**What the task asks:** Copy each line of the records that includes "github".

[Data shown]

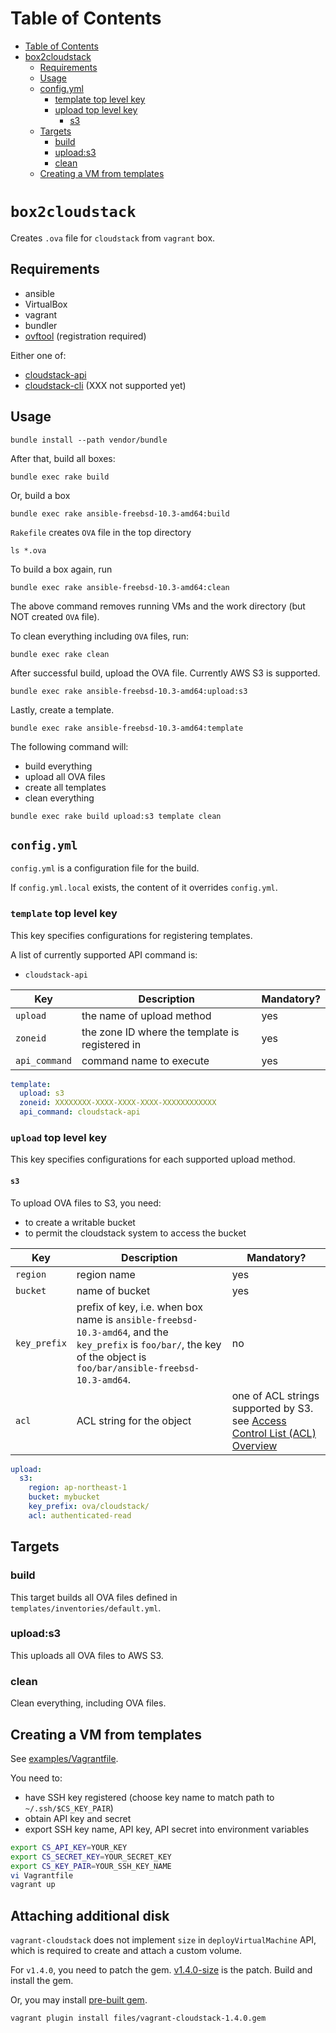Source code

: Table of Contents
=================

  * [Table of Contents](#table-of-contents)
  * [box2cloudstack](#box2cloudstack)
    * [Requirements](#requirements)
    * [Usage](#usage)
    * [config.yml](#configyml)
      * [template top level key](#template-top-level-key)
      * [upload top level key](#upload-top-level-key)
        * [s3](#s3)
    * [Targets](#targets)
      * [build](#build)
      * [upload:s3](#uploads3)
      * [clean](#clean)
    * [Creating a VM from templates](#creating-a-vm-from-templates)

# `box2cloudstack`

Creates `.ova` file for `cloudstack` from `vagrant` box.

## Requirements

* ansible
* VirtualBox
* vagrant
* bundler
* [ovftool](https://www.vmware.com/support/developer/ovf/) (registration required)

Either one of:

* [cloudstack-api](https://github.com/idcf/cloudstack-api)
* [cloudstack-cli](https://github.com/niwo/cloudstack-cli) (XXX not supported yet)

## Usage

```
bundle install --path vendor/bundle
```

After that, build all boxes:

```
bundle exec rake build
```

Or, build a box

```
bundle exec rake ansible-freebsd-10.3-amd64:build
```

`Rakefile` creates `OVA` file in the top directory

```
ls *.ova
```

To build a box again, run

```
bundle exec rake ansible-freebsd-10.3-amd64:clean
```

The above command removes running VMs and the work directory (but NOT created
`OVA` file).

To clean everything including `OVA` files, run:

```
bundle exec rake clean
```

After successful build, upload the OVA file. Currently AWS S3 is supported.

```
bundle exec rake ansible-freebsd-10.3-amd64:upload:s3
```

Lastly, create a template.

```
bundle exec rake ansible-freebsd-10.3-amd64:template
```

The following command will:

* build everything
* upload all OVA files
* create all templates
* clean everything

```
bundle exec rake build upload:s3 template clean
```

## `config.yml`

`config.yml` is a configuration file for the build.

If `config.yml.local` exists, the content of it overrides `config.yml`.

### `template` top level key

This key specifies configurations for registering templates.

A list of currently supported API command is:

* `cloudstack-api`

| Key | Description | Mandatory? |
|-----|-------------|------------|
| `upload` | the name of upload method | yes |
| `zoneid` | the zone ID where the template is registered in | yes |
| `api_command` | command name to execute | yes |

```yaml
template:
  upload: s3
  zoneid: XXXXXXXX-XXXX-XXXX-XXXX-XXXXXXXXXXXX
  api_command: cloudstack-api
```

### `upload` top level key

This key specifies configurations for each supported upload method.

#### `s3`

To upload OVA files to S3, you need:

* to create a writable bucket
* to permit the cloudstack system to access the bucket

| Key | Description | Mandatory? |
|-----|-------------|------------|
| `region` | region name | yes |
| `bucket` | name of bucket | yes |
| `key_prefix` | prefix of key, i.e. when box name is `ansible-freebsd-10.3-amd64`, and the `key_prefix` is `foo/bar/`, the key of the object is `foo/bar/ansible-freebsd-10.3-amd64`. | no |
| `acl` | ACL string for the object | one of ACL strings supported by S3. see [Access Control List (ACL) Overview](http://docs.aws.amazon.com/AmazonS3/latest/dev/acl-overview.html) | yes |

```yaml
upload:
  s3:
    region: ap-northeast-1
    bucket: mybucket
    key_prefix: ova/cloudstack/
    acl: authenticated-read
```

## Targets

### build

This target builds all OVA files defined in `templates/inventories/default.yml`.

### upload:s3

This uploads all OVA files to AWS S3.

### clean

Clean everything, including OVA files.

## Creating a VM from templates

See [examples/Vagrantfile](examples/Vagrantfile).

You need to:

* have SSH key registered (choose key name to match path to `~/.ssh/$CS_KEY_PAIR`)
* obtain API key and secret
* export SSH key name, API key, API secret into environment variables

```sh
export CS_API_KEY=YOUR_KEY
export CS_SECRET_KEY=YOUR_SECRET_KEY
export CS_KEY_PAIR=YOUR_SSH_KEY_NAME
vi Vagrantfile
vagrant up
```

## Attaching additional disk

`vagrant-cloudstack` does not implement `size` in `deployVirtualMachine` API,
which is required to create and attach a custom volume.

For `v1.4.0`, you need to patch the gem.
[v1.4.0-size](https://github.com/trombik/vagrant-cloudstack/tree/v1.4.0-size)
is the patch. Build and install the gem.

Or, you may install [pre-built gem](files/vagrant-cloudstack-1.4.0.gem).

```
vagrant plugin install files/vagrant-cloudstack-1.4.0.gem
```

[/Data shown]

**Solved problem:**
* [cloudstack-api](https://github.com/idcf/cloudstack-api)
* [cloudstack-cli](https://github.com/niwo/cloudstack-cli) (XXX not supported yet)
[v1.4.0-size](https://github.com/trombik/vagrant-cloudstack/tree/v1.4.0-size)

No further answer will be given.